The talented multi-tasking Bruce “also spent three semesters as part of the Washington State University Equestrian Team, where he taught beginners to ride.”
Merwick went on note “Bruce is a product of Monique Snowden’s superb equestrian skill. She adored this horse. All of the horses she trained and whose lives she touched were shown respect and fair leadership. They, in turn, gave their best for her. Bruce learned empathy, compassion and a desire to connect with people because of Monique. She was deeply emotional, and horses relate to that – it’s why they are so successful as ‘therapists.’ The greatest way to honor Monique is to have her beloved horse help others coping with depression and mental health struggles. Her voice is being heard through the actions of this horse.”
UPDATE: On May 5, 2020, Bruce was also inducted into the 2020 Horse Stars Hall of Fame (Bruce’s story). The Horse Stars Hall of Fame was established by the EQUUS Foundation and the United States Equestrian Federation (USEF) in 2013 to celebrate the extraordinary talent of horses and their magical and powerful bond with people. The USEF inducts the horses recognized annually as “Horses of Honor” for their stellar athletic performances. The EQUUS Foundation inducts horses who have had an inspirational impact on the public as companions, teachers and healers.
Kactus Relevation was bred by Glenda and Allen Roberts’ Benchmark Farm and raced under one of the Roberts’ many Benchmark syndicates. He was trained by Chris Stenslie. For the first win of his career, Kactus Relevation was also co-owned by Jody Peetz’s One Horse Will Do Corporation. The runner didn’t break his maiden until his four-year-old season when he went gate-to-wire to take a $5,000 maiden claiming race at a mile. Both of his other wins also came at eight furlongs for $4,000 and $2,500 tags. His final race came on September 9, 2011. Among Kactus Relevation dam’s six other winners were Emerald Downs stakes winners Colterkind and Wan Too Free.
Megan Farnworth and Kactus Relevation, whose names are familiar due to finishing second in state TIP standings in both 2016 and 2018, have competed in dressage, trail, showmanship, bareback and hunt seat equitation.

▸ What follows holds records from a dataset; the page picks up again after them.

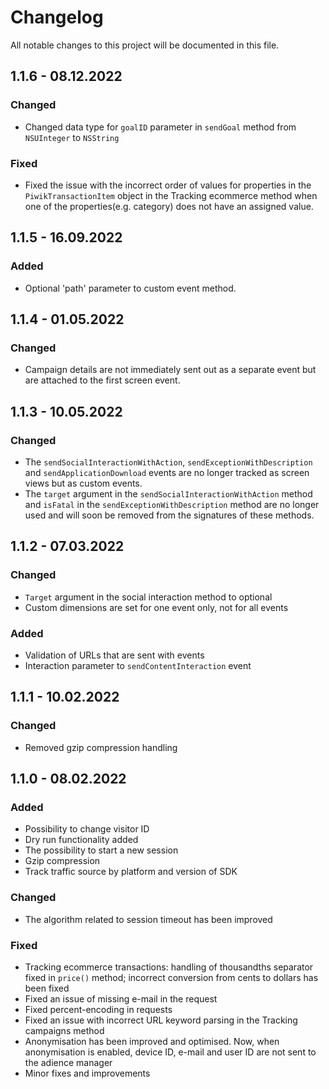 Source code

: # Changelog
All notable changes to this project will be documented in this file.

## 1.1.6 - 08.12.2022

### Changed
- Changed data type for `goalID` parameter in `sendGoal` method from `NSUInteger` to `NSString`

### Fixed
- Fixed the issue with the incorrect order of values for properties in the `PiwikTransactionItem` object in the Tracking ecommerce method when one of the properties(e.g. category) does not have an assigned value.

## 1.1.5 - 16.09.2022

### Added
- Optional 'path' parameter to custom event method.

## 1.1.4 - 01.05.2022

### Changed
- Campaign details are not immediately sent out as a separate event but are attached to the first screen event.

## 1.1.3 - 10.05.2022

### Changed
- The `sendSocialInteractionWithAction`, `sendExceptionWithDescription` and `sendApplicationDownload` events are no longer tracked as screen views but as custom events.
- The `target` argument in the `sendSocialInteractionWithAction` method and `isFatal` in the `sendExceptionWithDescription` method are no longer used and will soon be removed from the signatures of these methods.

## 1.1.2 - 07.03.2022

### Changed
- `Target` argument in the social interaction method to optional
- Custom dimensions are set for one event only, not for all events

### Added
- Validation of URLs that are sent with events
- Interaction parameter to `sendContentInteraction` event


## 1.1.1 - 10.02.2022

### Changed
  
- Removed gzip compression handling
 
## 1.1.0 - 08.02.2022
   
### Added
- Possibility to change visitor ID
- Dry run functionality added
- The possibility to start a new session
- Gzip compression
- Track traffic source by platform and version of SDK
 
### Changed
- The algorithm related to session timeout has been improved
 
### Fixed
 
- Tracking ecommerce transactions: handling of thousandths separator fixed in `price()` method; incorrect conversion from cents to dollars has been fixed
- Fixed an issue of missing e-mail in the request
- Fixed percent-encoding in requests
- Fixed an issue with incorrect URL keyword parsing in the Tracking campaigns method
- Anonymisation has been improved and optimised. Now, when anonymisation is enabled, device ID, e-mail and user ID are not sent to the adience manager
- Minor fixes and improvements
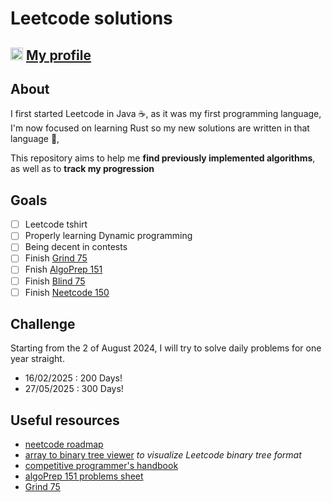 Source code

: # Leetcode solutions
## <img src="https://zupimages.net/up/21/08/l0ho.png" width="20" height="20">  [My profile](https://leetcode.com/dirdr/)
## About
I first started Leetcode in Java ☕️, as it was my first programming language, I'm now focused on learning Rust so my new solutions are written in that language 🦀,

This repository aims to help me **find previously implemented algorithms**, as well as to **track my progression**

## Goals
- [ ] Leetcode tshirt
- [ ] Properly learning Dynamic programming
- [ ] Being decent in contests
- [ ] Finish [Grind 75](https://www.techinterviewhandbook.org/grind75/)
- [ ] Fnish [AlgoPrep 151](https://docs.google.com/spreadsheets/d/1kyHfGGaLTzWspcqMUUS5Httmip7t8LJB0P-uPrRLGos/edit)
- [ ] Finish [Blind 75](https://neetcode.io/practice?tab=blind75)
- [ ] Finish [Neetcode 150](https://neetcode.io/practice?tab=neetcode150)

## Challenge
Starting from the 2 of August 2024, I will try to solve daily problems for one year straight.
- 16/02/2025 : 200 Days!
- 27/05/2025 : 300 Days!

## Useful resources
- [neetcode roadmap](https://neetcode.io/roadmap)
- [array to binary tree viewer](https://eniac00.github.io/btv/) _to visualize Leetcode binary tree format_
- [competitive programmer's handbook](https://cses.fi/book/book.pdf)
- [algoPrep 151 problems sheet](https://docs.google.com/spreadsheets/d/1kyHfGGaLTzWspcqMUUS5Httmip7t8LJB0P-uPrRLGos/edit#gid=0)
- [Grind 75](https://www.techinterviewhandbook.org/grind75/)
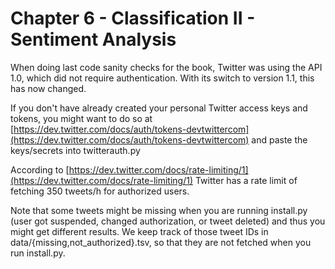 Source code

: Chapter 6 - Classification II - Sentiment Analysis
==================================================

When doing last code sanity checks for the book, Twitter
was using the API 1.0, which did not require authentication.
With its switch to version 1.1, this has now changed.

If you don't have already created your personal Twitter
access keys and tokens, you might want to do so at
[https://dev.twitter.com/docs/auth/tokens-devtwittercom](https://dev.twitter.com/docs/auth/tokens-devtwittercom) and paste the keys/secrets into twitterauth.py

According to [https://dev.twitter.com/docs/rate-limiting/1](https://dev.twitter.com/docs/rate-limiting/1) Twitter has a rate limit of fetching 350 tweets/h for authorized users.

Note that some tweets might be missing when you are running install.py (user got suspended, changed authorization, or tweet deleted) and thus you might get different results. We keep track of those tweet IDs in data/{missing,not_authorized}.tsv, so that they are not fetched when you run install.py.
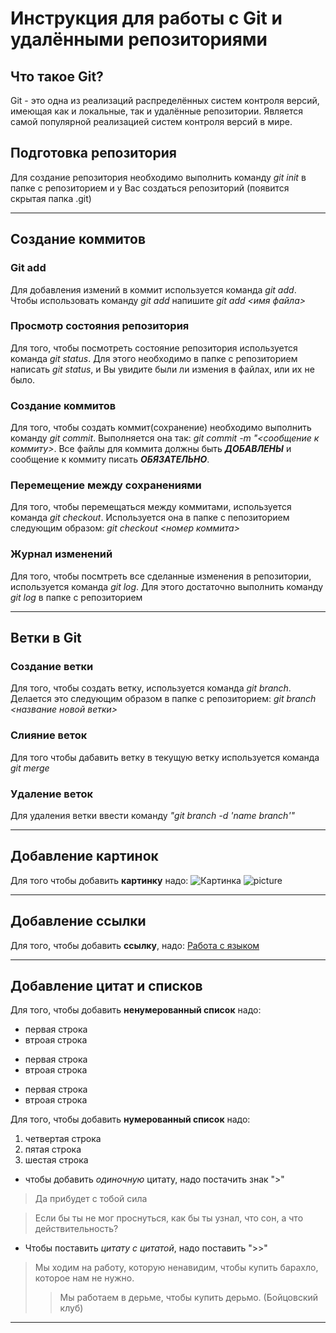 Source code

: # Инструкция для работы с Git и удалёнными репозиториями

## Что такое Git?
Git - это одна из реализаций распределённых систем контроля версий, имеющая как и локальные, так и удалённые репозитории. Является самой популярной реализацией систем контроля версий в мире.

## Подготовка репозитория
Для создание репозитория необходимо выполнить команду *git init*  в папке с репозиторием и у Вас создаться репозиторий (появится скрытая папка .git)

---
## Создание коммитов

### Git add
Для добавления измений в коммит используется команда *git add*. Чтобы использовать команду *git add* напишите *git add <имя файла>*

### Просмотр состояния репозитория
Для того, чтобы посмотреть состояние репозитория используется команда *git status*. Для этого необходимо в папке с репозиторием написать *git status*, и Вы увидите были ли измения в файлах, или их не было.

### Создание коммитов
Для того, чтобы создать коммит(сохранение) необходимо выполнить команду *git commit*. Выполняется она так: *git commit -m "<сообщение к коммиту>*. Все файлы для коммита должны быть ***ДОБАВЛЕНЫ*** и сообщение к коммиту писать ***ОБЯЗАТЕЛЬНО***.

### Перемещение между сохранениями
Для того, чтобы перемещаться между коммитами, используется команда *git checkout*. Используется она в папке с пепозиторием следующим образом: *git checkout <номер коммита>*

### Журнал изменений
Для того, чтобы посмтреть все сделанные изменения в репозитории, используется команда *git log*. Для этого достаточно выполнить команду *git log* в папке с репозиторием

---
## Ветки в Git

### Создание ветки

Для того, чтобы создать ветку, используется команда *git branch*. Делается это следующим образом в папке с репозиторием: *git branch <название новой ветки>*

### Слияние веток

Для того чтобы дабавить ветку в текущую ветку используется команда *git merge <name branch>*

### Удаление веток
Для удаления ветки ввести команду *"git branch -d 'name branch'"*

---
## Добавление картинок
Для того чтобы добавить **картинку** надо: 
![Картинка](https://static.tildacdn.com/tild6365-3833-4231-b931-373730316430/baikal_1.jpg)
![picture](https://fun-cats.ru/wp-content/uploads/2/9/d/29d7df2bf153b909e1dba4142a2bc4e6.jpeg)

---
## Добавление ссылки
Для того, чтобы добавить **ссылку**, надо: [Работа с языком](https://yandex.ru/turbo/lifehacker.ru/s/chto-takoe-markdown/)

--- 
## Добавление цитат и списков
Для того, чтобы добавить **ненумерованный список** надо:
* первая строка
* втроая строка
- первая строка
- втроая строка
+ первая строка
+ втроая строка

Для того, чтобы добавить **нумерованный список** надо:
1. четвертая строка
2. пятая строка
3. шестая строка

* чтобы добавить *одиночную* цитату, надо постачить знак ">"
>Да прибудет с тобой сила

>Если бы ты не мог проснуться, как бы ты узнал, что сон, а что действительность?

* Чтобы поставить *цитату с цитатой*, надо поставить ">>"

> Мы ходим на работу, которую ненавидим, чтобы купить барахло, которое нам не нужно.
>> Мы работаем в дерьме, чтобы купить дерьмо. (Бойцовский клуб)
--- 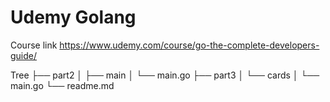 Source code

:# Udemy Golang


Course link
        https://www.udemy.com/course/go-the-complete-developers-guide/

Tree
        ├── part2
        │   ├── main
        │   └── main.go
        ├── part3
        │   └── cards
        │       └── main.go
        └── readme.md
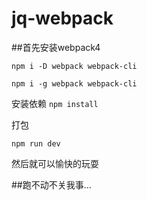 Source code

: # jq-webpack
##首先安装webpack4 

`
npm i -D webpack webpack-cli
`

`
npm i -g webpack webpack-cli
`

安装依赖
`
npm install
`

打包

`
npm run dev
`

然后就可以愉快的玩耍

##跑不动不关我事...
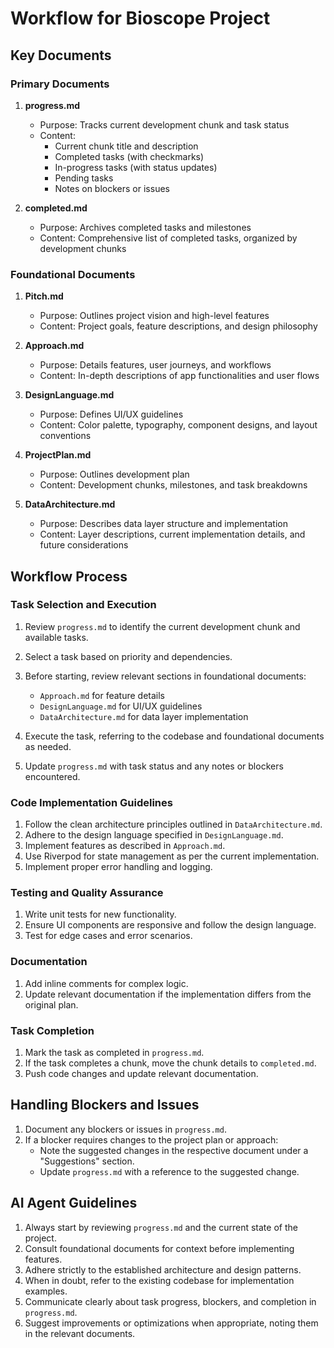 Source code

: # Workflow for Bioscope Project

## Key Documents

### Primary Documents

1. **progress.md**
   - Purpose: Tracks current development chunk and task status
   - Content:
     - Current chunk title and description
     - Completed tasks (with checkmarks)
     - In-progress tasks (with status updates)
     - Pending tasks
     - Notes on blockers or issues

2. **completed.md**
   - Purpose: Archives completed tasks and milestones
   - Content: Comprehensive list of completed tasks, organized by development chunks

### Foundational Documents

1. **Pitch.md**
   - Purpose: Outlines project vision and high-level features
   - Content: Project goals, feature descriptions, and design philosophy

2. **Approach.md**
   - Purpose: Details features, user journeys, and workflows
   - Content: In-depth descriptions of app functionalities and user flows

3. **DesignLanguage.md**
   - Purpose: Defines UI/UX guidelines
   - Content: Color palette, typography, component designs, and layout conventions

4. **ProjectPlan.md**
   - Purpose: Outlines development plan
   - Content: Development chunks, milestones, and task breakdowns

5. **DataArchitecture.md**
   - Purpose: Describes data layer structure and implementation
   - Content: Layer descriptions, current implementation details, and future considerations

## Workflow Process

### Task Selection and Execution

1. Review `progress.md` to identify the current development chunk and available tasks.
2. Select a task based on priority and dependencies.
3. Before starting, review relevant sections in foundational documents:
   - `Approach.md` for feature details
   - `DesignLanguage.md` for UI/UX guidelines
   - `DataArchitecture.md` for data layer implementation

4. Execute the task, referring to the codebase and foundational documents as needed.
5. Update `progress.md` with task status and any notes or blockers encountered.

### Code Implementation Guidelines

1. Follow the clean architecture principles outlined in `DataArchitecture.md`.
2. Adhere to the design language specified in `DesignLanguage.md`.
3. Implement features as described in `Approach.md`.
4. Use Riverpod for state management as per the current implementation.
5. Implement proper error handling and logging.

### Testing and Quality Assurance

1. Write unit tests for new functionality.
2. Ensure UI components are responsive and follow the design language.
3. Test for edge cases and error scenarios.

### Documentation

1. Add inline comments for complex logic.
2. Update relevant documentation if the implementation differs from the original plan.

### Task Completion

1. Mark the task as completed in `progress.md`.
2. If the task completes a chunk, move the chunk details to `completed.md`.
3. Push code changes and update relevant documentation.

## Handling Blockers and Issues

1. Document any blockers or issues in `progress.md`.
2. If a blocker requires changes to the project plan or approach:
   - Note the suggested changes in the respective document under a "Suggestions" section.
   - Update `progress.md` with a reference to the suggested change.

## AI Agent Guidelines

1. Always start by reviewing `progress.md` and the current state of the project.
2. Consult foundational documents for context before implementing features.
3. Adhere strictly to the established architecture and design patterns.
4. When in doubt, refer to the existing codebase for implementation examples.
5. Communicate clearly about task progress, blockers, and completion in `progress.md`.
6. Suggest improvements or optimizations when appropriate, noting them in the relevant documents.

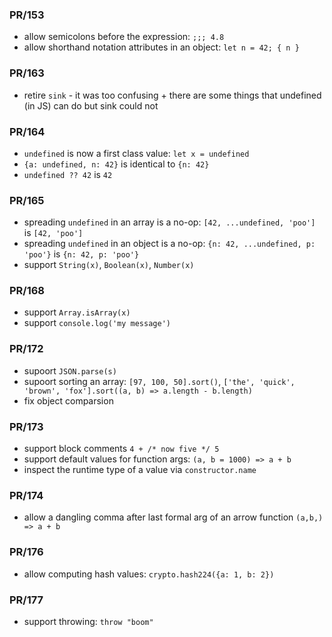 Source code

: ### PR/153

- allow semicolons before the expression: `;;; 4.8`
- allow shorthand notation attributes in an object: `let n = 42; { n }`

### PR/163

- retire `sink` - it was too confusing + there are some things that undefined (in JS) can do but sink could not

### PR/164

- `undefined` is now a first class value: `let x = undefined`
- `{a: undefined, n: 42}` is identical to `{n: 42}`
- `undefined ?? 42` is `42`

### PR/165

- spreading `undefined` in an array is a no-op: `[42, ...undefined, 'poo']` is `[42, 'poo']`
- spreading `undefined` in an object is a no-op: `{n: 42, ...undefined, p: 'poo'}` is `{n: 42, p: 'poo'}`
- support `String(x)`, `Boolean(x)`, `Number(x)`

### PR/168

- support `Array.isArray(x)`
- support `console.log('my message')`

### PR/172

- supoort `JSON.parse(s)`
- supoort sorting an array: `[97, 100, 50].sort()`, `['the', 'quick', 'brown', 'fox'].sort((a, b) => a.length - b.length)`
- fix object comparsion

### PR/173

- support block comments `4 + /* now five */ 5`
- support default values for function args: `(a, b = 1000) => a + b`
- inspect the runtime type of a value via `constructor.name`

### PR/174

- allow a dangling comma after last formal arg of an arrow function `(a,b,) => a + b`

### PR/176

- allow computing hash values: `crypto.hash224({a: 1, b: 2})`

### PR/177

- support throwing: `throw "boom"`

Farnsworth would like to use her award funds to continue training Kactus and her other gelding Rocco to eventually have the opportunity to travel to Kentucky for the TIP Championships. The young rider also has a goal of bringing more awareness of TIP to Washington.
“. . . the geldings I have worked with are smart, willing, athletic showmen who love their person and have a passion and drive to compete, no matter what the discipline,” said Farnsworth.
Also honored with TIP Young Rider of the Year Awards were Alexa McVoy and Claudia Ridder, both 18.
Created in October 2011, TIP recognizes and rewards the versatility of the Thoroughbred through sponsorship of Thoroughbred classes and high point awards at sanctioned horse shows, year-end performance awards, a recreational riding program and non-competition awards. Additional information about TIP is available at tjctip.com and on the TIP Facebook page at facebook.com/tjctip.
Second Chance Ranch serves as a sanctuary for Thoroughbreds, sport horses and brood-mares, raced or unraced. These magnificent athletes serve as “coaches” in an innovative animal-assisted platform for mental health professionals. Leading With Horses is an equine-facilitated psychotherapy program that is non-riding and an alternative to conventional talk therapy. This program serves both military families and youth programs coping with various degrees of trauma and PTSD, with a focus on suicide prevention, anti-bullying and substance abuse. It is their belief that creative learning environments will put kids and young
adults on the path to becoming tomorrow’s forward thinkers, innovators and leaders. For additional information go to secondchanceranch.org.
Second Chance Ranch was the original inspiration for this, its namesake column, “Second Chances.”